Stored entries
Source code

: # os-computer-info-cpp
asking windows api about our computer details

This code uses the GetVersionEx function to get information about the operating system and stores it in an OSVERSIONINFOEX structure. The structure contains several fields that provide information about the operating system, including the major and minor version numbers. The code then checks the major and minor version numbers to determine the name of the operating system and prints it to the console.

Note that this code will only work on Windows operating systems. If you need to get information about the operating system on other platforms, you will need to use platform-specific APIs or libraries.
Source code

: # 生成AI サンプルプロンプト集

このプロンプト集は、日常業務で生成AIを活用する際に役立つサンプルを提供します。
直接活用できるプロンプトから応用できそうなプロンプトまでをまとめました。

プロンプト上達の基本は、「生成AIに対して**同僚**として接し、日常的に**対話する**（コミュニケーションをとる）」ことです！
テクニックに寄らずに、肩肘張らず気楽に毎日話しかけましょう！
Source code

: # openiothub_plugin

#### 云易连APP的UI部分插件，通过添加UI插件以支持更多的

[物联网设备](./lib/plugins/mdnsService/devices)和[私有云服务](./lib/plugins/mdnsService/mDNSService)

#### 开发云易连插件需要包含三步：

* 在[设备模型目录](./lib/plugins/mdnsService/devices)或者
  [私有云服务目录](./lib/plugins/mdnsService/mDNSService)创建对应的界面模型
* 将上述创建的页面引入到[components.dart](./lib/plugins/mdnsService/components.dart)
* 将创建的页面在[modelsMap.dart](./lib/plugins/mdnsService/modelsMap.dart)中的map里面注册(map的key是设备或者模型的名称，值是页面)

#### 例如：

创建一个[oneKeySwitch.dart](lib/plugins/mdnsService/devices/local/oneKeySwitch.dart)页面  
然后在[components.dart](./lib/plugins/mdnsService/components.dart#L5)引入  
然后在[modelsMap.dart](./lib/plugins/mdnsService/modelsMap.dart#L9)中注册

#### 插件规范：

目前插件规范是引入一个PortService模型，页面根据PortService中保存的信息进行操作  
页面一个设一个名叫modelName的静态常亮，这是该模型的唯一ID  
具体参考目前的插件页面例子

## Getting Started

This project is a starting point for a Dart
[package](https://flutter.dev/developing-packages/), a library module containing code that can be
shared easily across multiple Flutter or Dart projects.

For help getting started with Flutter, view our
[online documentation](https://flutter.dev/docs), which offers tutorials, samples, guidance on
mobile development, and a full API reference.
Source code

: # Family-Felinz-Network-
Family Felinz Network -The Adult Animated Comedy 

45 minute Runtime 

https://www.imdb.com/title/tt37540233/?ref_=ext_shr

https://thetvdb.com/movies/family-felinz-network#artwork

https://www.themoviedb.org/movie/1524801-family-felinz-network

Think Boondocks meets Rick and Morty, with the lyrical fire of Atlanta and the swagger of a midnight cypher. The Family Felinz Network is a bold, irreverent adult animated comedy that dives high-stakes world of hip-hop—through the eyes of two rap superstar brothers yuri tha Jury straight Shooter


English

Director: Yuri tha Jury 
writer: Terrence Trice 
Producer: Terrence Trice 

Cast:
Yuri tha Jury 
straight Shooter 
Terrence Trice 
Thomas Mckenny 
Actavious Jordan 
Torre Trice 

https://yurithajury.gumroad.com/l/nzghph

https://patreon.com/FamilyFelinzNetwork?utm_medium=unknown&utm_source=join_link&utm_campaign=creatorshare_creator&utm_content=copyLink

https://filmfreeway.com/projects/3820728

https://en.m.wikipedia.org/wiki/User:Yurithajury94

Your goal: Every entry above has to be returned exactly as written.

Task solution:
Source code

: # os-computer-info-cpp
asking windows api about our computer details

This code uses the GetVersionEx function to get information about the operating system and stores it in an OSVERSIONINFOEX structure. The structure contains several fields that provide information about the operating system, including the major and minor version numbers. The code then checks the major and minor version numbers to determine the name of the operating system and prints it to the console.

Note that this code will only work on Windows operating systems. If you need to get information about the operating system on other platforms, you will need to use platform-specific APIs or libraries.
Source code

: # 生成AI サンプルプロンプト集

このプロンプト集は、日常業務で生成AIを活用する際に役立つサンプルを提供します。
直接活用できるプロンプトから応用できそうなプロンプトまでをまとめました。

プロンプト上達の基本は、「生成AIに対して**同僚**として接し、日常的に**対話する**（コミュニケーションをとる）」ことです！
テクニックに寄らずに、肩肘張らず気楽に毎日話しかけましょう！
Source code

: # openiothub_plugin

#### 云易连APP的UI部分插件，通过添加UI插件以支持更多的

[物联网设备](./lib/plugins/mdnsService/devices)和[私有云服务](./lib/plugins/mdnsService/mDNSService)

#### 开发云易连插件需要包含三步：

* 在[设备模型目录](./lib/plugins/mdnsService/devices)或者
  [私有云服务目录](./lib/plugins/mdnsService/mDNSService)创建对应的界面模型
* 将上述创建的页面引入到[components.dart](./lib/plugins/mdnsService/components.dart)
* 将创建的页面在[modelsMap.dart](./lib/plugins/mdnsService/modelsMap.dart)中的map里面注册(map的key是设备或者模型的名称，值是页面)

#### 例如：

创建一个[oneKeySwitch.dart](lib/plugins/mdnsService/devices/local/oneKeySwitch.dart)页面  
然后在[components.dart](./lib/plugins/mdnsService/components.dart#L5)引入  
然后在[modelsMap.dart](./lib/plugins/mdnsService/modelsMap.dart#L9)中注册

#### 插件规范：

目前插件规范是引入一个PortService模型，页面根据PortService中保存的信息进行操作  
页面一个设一个名叫modelName的静态常亮，这是该模型的唯一ID  
具体参考目前的插件页面例子

## Getting Started

This project is a starting point for a Dart
[package](https://flutter.dev/developing-packages/), a library module containing code that can be
shared easily across multiple Flutter or Dart projects.

For help getting started with Flutter, view our
[online documentation](https://flutter.dev/docs), which offers tutorials, samples, guidance on
mobile development, and a full API reference.
Source code

: # Family-Felinz-Network-
Family Felinz Network -The Adult Animated Comedy 

45 minute Runtime 

https://www.imdb.com/title/tt37540233/?ref_=ext_shr

https://thetvdb.com/movies/family-felinz-network#artwork

https://www.themoviedb.org/movie/1524801-family-felinz-network

Think Boondocks meets Rick and Morty, with the lyrical fire of Atlanta and the swagger of a midnight cypher. The Family Felinz Network is a bold, irreverent adult animated comedy that dives high-stakes world of hip-hop—through the eyes of two rap superstar brothers yuri tha Jury straight Shooter


English

Director: Yuri tha Jury 
writer: Terrence Trice 
Producer: Terrence Trice 

Cast:
Yuri tha Jury 
straight Shooter 
Terrence Trice 
Thomas Mckenny 
Actavious Jordan 
Torre Trice 

https://yurithajury.gumroad.com/l/nzghph

https://patreon.com/FamilyFelinzNetwork?utm_medium=unknown&utm_source=join_link&utm_campaign=creatorshare_creator&utm_content=copyLink

https://filmfreeway.com/projects/3820728

https://en.m.wikipedia.org/wiki/User:Yurithajury94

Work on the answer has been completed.